The national party rushed the district money, advice, consultants and prominent personages to help in fundraising and media coverage.

Busby blanketed local television with commercials, many attacking the Republicans for a "culture of corruption." The GOP was worried enough to launch counterattack ads.

The national press came running to see if the June runoff between Busby and former Republican congressman Brian Bilbray could be the beginning of a campaign year trend favoring out-of-power Democrats.

The results did not cut that way: Bilbray 49%, Busby 45% and two right-of-center candidates 5%. Bilbray went to Congress to finish the final six months of Cunningham's term.

Now Bilbray and Busby are fighting for a full two-year term in Tuesday's election. Bilbray, 55, has the power of incumbency. Busby, also 55, a Cardiff school board member, is largely on her own."

Every one of my volunteers is local," she said.

The national party is providing none of the money and other assistance it lavished in the June runoff. Busby waited until 10 days before the election to air a television commercial.

Still, she soldiers on, believing that voters in the suburban district north of San Diego are soured on the war in Iraq (she opposed the invasion), are distrustful of Republicans on issues such as Medicare and offshore oil drilling and are still not convinced that Bilbray, whose prior district was to the south, is really one of them.

To win, Busby would have to buck a California trend going back four decades, maybe longer.

Gary Jacobson, a congressional scholar at UC San Diego who has studied 40 years' worth of California congressional elections, said no Democrat has beaten a Republican in a district where the GOP holds a registration edge of 4 percentage points or more.

Although that record could be broken in Northern California, where Rep. Richard Pombo (R-Tracy) is endangered because of scandal and his environmental record, Jacobson does not see Bilbray losing.

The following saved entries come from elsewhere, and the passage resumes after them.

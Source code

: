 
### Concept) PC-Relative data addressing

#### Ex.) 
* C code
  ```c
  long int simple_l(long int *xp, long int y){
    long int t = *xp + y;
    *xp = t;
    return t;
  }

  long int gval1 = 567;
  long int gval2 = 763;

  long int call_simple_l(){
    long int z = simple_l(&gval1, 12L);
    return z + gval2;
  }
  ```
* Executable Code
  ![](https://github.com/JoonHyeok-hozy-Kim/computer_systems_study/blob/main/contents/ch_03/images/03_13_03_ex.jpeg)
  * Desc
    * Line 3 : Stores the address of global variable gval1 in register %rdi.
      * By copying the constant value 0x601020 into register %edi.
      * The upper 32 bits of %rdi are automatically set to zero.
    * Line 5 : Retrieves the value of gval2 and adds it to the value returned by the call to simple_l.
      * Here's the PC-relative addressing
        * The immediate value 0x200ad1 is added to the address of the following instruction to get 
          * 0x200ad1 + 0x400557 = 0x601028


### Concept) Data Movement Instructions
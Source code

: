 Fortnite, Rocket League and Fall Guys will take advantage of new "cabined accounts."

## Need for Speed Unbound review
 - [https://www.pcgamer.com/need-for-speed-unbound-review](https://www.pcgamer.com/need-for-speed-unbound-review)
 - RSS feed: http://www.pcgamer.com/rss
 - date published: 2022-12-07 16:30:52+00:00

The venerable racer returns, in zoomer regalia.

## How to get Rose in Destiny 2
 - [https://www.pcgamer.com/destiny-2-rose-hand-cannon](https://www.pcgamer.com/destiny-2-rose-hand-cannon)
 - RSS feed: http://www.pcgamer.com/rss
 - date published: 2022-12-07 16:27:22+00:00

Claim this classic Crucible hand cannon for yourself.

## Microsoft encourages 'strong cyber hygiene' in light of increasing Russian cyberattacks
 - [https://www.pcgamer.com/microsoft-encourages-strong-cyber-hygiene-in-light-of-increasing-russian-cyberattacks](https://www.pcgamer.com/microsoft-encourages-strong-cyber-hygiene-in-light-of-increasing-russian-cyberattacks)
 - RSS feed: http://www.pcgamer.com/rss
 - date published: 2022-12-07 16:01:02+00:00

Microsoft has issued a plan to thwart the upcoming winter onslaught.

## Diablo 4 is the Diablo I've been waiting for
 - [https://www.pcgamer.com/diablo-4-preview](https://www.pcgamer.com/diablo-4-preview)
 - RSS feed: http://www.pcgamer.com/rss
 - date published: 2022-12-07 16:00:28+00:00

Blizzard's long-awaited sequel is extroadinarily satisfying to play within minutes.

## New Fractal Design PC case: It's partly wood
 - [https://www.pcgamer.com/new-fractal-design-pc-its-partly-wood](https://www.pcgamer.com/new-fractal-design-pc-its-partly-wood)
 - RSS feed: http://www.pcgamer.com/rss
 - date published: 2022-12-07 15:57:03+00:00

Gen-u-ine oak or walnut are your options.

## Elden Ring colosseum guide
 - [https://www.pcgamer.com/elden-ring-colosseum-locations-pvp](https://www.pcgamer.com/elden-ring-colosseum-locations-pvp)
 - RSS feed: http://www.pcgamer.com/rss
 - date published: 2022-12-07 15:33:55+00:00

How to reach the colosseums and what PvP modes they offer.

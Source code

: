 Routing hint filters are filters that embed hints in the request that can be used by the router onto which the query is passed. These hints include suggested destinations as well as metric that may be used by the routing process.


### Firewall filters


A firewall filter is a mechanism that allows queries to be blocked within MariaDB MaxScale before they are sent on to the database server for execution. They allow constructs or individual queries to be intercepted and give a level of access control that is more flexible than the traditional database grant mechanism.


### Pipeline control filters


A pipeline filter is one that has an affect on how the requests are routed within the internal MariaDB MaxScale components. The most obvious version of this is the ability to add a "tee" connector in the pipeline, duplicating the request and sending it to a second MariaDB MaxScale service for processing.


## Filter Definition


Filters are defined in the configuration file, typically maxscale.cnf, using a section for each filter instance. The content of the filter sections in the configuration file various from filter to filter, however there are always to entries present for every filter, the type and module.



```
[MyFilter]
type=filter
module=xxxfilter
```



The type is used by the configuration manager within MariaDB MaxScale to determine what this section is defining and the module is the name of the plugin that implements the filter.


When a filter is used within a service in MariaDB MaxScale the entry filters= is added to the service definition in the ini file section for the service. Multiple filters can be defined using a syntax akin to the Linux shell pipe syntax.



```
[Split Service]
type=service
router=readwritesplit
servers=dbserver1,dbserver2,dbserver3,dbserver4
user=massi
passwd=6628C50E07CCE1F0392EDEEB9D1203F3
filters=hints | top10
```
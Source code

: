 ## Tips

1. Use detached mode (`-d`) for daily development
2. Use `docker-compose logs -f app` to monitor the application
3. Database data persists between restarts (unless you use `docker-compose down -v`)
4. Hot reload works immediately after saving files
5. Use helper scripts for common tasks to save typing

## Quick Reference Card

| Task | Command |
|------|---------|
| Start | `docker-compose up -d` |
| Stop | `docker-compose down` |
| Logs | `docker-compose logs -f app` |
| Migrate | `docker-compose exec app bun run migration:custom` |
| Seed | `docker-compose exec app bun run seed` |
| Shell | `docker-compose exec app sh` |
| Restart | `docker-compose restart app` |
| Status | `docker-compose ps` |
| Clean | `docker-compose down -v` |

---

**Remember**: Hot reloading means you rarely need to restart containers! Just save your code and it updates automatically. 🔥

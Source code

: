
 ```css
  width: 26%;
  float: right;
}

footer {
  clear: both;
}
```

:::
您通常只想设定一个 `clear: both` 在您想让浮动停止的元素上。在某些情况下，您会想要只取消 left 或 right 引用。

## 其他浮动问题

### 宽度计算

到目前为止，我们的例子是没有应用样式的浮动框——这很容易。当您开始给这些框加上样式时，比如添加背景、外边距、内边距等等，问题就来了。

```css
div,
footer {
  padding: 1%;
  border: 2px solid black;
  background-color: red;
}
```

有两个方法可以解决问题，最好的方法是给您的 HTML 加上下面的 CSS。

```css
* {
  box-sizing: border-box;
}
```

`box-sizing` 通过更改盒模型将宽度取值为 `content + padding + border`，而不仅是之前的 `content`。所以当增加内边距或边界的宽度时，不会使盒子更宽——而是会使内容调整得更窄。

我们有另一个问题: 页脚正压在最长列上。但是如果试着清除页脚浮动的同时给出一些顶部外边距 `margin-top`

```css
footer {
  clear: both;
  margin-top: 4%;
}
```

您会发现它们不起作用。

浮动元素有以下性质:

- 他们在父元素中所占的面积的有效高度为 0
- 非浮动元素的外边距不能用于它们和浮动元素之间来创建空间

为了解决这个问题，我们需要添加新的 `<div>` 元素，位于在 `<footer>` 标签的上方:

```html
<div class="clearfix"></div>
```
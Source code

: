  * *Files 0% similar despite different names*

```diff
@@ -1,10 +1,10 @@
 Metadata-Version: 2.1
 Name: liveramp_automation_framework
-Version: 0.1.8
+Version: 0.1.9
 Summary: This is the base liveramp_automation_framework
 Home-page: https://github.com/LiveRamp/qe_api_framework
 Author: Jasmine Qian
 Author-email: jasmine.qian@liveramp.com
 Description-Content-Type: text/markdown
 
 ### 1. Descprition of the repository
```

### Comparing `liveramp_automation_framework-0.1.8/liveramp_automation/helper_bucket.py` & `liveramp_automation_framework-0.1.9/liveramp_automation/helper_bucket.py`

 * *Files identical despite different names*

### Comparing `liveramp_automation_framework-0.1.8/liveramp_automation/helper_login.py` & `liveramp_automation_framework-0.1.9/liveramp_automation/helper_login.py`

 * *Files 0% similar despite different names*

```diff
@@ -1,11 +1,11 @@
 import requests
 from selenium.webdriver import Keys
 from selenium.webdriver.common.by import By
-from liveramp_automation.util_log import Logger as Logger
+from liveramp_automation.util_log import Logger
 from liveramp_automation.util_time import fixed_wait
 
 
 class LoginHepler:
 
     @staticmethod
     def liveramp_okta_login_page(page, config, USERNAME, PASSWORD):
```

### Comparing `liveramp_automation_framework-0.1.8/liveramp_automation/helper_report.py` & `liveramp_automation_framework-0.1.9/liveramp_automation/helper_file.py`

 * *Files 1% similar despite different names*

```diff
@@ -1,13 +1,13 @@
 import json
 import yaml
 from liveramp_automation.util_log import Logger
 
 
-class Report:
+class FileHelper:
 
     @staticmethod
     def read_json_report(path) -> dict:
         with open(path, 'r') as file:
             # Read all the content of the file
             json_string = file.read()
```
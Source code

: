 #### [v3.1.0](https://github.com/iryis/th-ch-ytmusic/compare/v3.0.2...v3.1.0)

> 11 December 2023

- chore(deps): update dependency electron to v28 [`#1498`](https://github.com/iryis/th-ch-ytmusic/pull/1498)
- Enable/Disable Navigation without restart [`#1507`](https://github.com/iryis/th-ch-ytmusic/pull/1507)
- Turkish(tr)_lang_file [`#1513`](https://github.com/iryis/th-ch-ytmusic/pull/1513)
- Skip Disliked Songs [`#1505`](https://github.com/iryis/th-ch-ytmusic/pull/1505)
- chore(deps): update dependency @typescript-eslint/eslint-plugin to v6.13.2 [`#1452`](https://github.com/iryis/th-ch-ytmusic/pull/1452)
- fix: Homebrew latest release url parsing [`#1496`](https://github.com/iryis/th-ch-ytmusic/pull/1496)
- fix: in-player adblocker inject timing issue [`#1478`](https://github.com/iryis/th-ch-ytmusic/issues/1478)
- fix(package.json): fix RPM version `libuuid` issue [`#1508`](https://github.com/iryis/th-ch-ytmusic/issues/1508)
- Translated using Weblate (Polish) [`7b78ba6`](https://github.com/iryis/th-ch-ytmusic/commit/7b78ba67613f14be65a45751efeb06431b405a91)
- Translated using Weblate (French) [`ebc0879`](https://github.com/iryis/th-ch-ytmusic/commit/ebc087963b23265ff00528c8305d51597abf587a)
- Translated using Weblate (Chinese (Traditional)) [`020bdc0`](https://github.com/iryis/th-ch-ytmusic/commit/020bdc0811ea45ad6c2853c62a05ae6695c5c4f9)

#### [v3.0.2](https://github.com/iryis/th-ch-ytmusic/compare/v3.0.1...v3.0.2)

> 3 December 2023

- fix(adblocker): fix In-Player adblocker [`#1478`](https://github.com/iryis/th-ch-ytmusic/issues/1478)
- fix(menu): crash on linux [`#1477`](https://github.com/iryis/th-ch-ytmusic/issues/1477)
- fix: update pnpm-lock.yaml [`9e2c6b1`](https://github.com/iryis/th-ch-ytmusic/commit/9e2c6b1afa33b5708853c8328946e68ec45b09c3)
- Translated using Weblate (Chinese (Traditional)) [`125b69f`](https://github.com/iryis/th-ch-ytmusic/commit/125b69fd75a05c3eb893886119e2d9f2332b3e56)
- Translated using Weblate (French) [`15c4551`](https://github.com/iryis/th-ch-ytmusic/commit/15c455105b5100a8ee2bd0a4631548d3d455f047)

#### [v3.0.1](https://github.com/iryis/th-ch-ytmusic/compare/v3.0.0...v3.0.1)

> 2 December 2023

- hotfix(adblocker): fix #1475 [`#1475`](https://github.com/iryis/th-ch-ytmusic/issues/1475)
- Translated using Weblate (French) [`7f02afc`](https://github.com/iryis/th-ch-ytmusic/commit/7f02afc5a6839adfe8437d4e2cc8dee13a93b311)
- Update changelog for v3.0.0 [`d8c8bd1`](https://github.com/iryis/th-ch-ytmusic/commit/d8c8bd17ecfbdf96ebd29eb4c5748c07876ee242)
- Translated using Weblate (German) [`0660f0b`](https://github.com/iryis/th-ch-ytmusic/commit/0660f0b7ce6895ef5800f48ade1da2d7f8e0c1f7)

One prime reason: In the 50th District, which includes coastal communities and parts of several inland ones, the Republicans have a 14 percentage point advantage: Republicans 44%, Democrats 30% and independents 22%.
I wrote earlier about Busby and the 50th congressional district, here and here. The national party -- in a year with loads of tight races around the country -- obviously considered Busby's 45 percent showing in June too long a shot to continue spending precious campaign resources in her support.